Activity: Below are records; reproduce exactly the lines from the first through the one containing "118971491.60 | 977596 |".

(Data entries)
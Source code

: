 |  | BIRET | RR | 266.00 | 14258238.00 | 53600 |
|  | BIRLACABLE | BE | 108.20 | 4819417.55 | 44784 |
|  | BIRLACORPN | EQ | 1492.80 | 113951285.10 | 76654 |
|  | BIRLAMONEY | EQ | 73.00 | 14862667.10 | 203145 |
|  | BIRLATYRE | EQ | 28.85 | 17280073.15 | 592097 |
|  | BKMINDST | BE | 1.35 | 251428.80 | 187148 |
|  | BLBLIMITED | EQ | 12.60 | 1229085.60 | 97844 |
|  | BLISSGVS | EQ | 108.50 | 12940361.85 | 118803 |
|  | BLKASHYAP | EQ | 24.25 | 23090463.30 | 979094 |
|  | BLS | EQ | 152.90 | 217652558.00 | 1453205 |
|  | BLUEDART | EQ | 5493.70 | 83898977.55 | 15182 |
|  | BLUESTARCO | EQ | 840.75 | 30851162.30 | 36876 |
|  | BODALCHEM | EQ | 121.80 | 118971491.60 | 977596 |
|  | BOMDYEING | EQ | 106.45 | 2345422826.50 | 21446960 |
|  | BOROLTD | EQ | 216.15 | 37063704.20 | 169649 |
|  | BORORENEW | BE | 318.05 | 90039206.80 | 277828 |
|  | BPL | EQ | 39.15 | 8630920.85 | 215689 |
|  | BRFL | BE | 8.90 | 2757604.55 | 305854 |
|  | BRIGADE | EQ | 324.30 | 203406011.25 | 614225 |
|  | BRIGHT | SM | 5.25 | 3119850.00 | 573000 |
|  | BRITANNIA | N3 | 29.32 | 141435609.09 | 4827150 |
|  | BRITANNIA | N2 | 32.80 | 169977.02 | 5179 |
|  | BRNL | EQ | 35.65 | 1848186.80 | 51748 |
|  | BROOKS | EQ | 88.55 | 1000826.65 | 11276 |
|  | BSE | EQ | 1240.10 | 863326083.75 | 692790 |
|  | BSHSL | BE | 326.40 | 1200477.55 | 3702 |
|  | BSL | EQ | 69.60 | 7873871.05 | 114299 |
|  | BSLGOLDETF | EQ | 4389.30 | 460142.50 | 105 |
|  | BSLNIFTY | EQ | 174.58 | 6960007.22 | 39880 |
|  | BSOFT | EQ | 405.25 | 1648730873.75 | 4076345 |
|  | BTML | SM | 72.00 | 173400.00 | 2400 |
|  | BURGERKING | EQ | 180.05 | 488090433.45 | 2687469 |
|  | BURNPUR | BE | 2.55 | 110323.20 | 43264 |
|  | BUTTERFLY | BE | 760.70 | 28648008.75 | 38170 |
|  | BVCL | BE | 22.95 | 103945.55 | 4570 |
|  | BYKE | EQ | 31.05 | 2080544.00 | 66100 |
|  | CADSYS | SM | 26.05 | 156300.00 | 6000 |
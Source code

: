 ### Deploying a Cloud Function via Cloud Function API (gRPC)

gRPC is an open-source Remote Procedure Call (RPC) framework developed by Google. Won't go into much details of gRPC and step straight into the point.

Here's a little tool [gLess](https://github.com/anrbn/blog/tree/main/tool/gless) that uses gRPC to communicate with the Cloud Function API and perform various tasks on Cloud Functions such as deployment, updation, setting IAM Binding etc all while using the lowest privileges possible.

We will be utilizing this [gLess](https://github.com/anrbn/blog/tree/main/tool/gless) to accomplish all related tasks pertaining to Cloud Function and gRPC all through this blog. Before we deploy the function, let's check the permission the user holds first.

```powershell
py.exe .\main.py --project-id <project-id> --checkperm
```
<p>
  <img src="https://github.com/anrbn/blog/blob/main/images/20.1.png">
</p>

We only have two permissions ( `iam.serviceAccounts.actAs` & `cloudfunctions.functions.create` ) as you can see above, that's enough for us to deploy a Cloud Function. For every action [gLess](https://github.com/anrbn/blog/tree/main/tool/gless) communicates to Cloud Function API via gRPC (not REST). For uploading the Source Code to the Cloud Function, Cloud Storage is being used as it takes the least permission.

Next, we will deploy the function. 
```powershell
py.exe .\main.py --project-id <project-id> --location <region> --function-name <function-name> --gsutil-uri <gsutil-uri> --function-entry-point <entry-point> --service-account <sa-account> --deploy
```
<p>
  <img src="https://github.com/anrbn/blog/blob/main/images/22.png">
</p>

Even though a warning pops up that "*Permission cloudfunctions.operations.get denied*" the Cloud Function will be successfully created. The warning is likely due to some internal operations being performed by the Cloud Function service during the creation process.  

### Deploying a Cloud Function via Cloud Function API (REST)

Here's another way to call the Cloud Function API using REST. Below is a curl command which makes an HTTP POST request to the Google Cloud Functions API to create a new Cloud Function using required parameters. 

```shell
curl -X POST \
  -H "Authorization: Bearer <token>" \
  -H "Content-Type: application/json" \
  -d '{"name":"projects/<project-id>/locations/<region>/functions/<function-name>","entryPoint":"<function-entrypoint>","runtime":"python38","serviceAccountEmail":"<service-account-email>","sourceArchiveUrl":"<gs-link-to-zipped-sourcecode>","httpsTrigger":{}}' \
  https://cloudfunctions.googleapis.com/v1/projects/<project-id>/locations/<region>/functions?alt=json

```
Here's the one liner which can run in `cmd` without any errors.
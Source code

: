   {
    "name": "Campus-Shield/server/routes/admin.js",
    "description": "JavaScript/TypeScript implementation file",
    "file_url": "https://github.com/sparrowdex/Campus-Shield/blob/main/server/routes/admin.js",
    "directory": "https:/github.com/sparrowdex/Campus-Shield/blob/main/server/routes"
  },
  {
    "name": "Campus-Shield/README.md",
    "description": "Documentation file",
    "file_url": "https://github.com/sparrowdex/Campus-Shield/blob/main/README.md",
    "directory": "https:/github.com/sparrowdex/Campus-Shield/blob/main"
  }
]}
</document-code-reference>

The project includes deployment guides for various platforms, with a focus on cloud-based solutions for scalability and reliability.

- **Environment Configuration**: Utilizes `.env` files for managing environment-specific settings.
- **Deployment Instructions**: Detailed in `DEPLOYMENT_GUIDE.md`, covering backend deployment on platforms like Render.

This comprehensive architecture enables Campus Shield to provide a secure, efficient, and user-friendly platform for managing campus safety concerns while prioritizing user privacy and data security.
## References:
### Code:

Solution:
Source code

: |  | BIRET | RR | 266.00 | 14258238.00 | 53600 |
|  | BIRLACABLE | BE | 108.20 | 4819417.55 | 44784 |
|  | BIRLACORPN | EQ | 1492.80 | 113951285.10 | 76654 |
|  | BIRLAMONEY | EQ | 73.00 | 14862667.10 | 203145 |
|  | BIRLATYRE | EQ | 28.85 | 17280073.15 | 592097 |
|  | BKMINDST | BE | 1.35 | 251428.80 | 187148 |
|  | BLBLIMITED | EQ | 12.60 | 1229085.60 | 97844 |
|  | BLISSGVS | EQ | 108.50 | 12940361.85 | 118803 |
|  | BLKASHYAP | EQ | 24.25 | 23090463.30 | 979094 |
|  | BLS | EQ | 152.90 | 217652558.00 | 1453205 |
|  | BLUEDART | EQ | 5493.70 | 83898977.55 | 15182 |
|  | BLUESTARCO | EQ | 840.75 | 30851162.30 | 36876 |
|  | BODALCHEM | EQ | 121.80 | 118971491.60 | 977596 |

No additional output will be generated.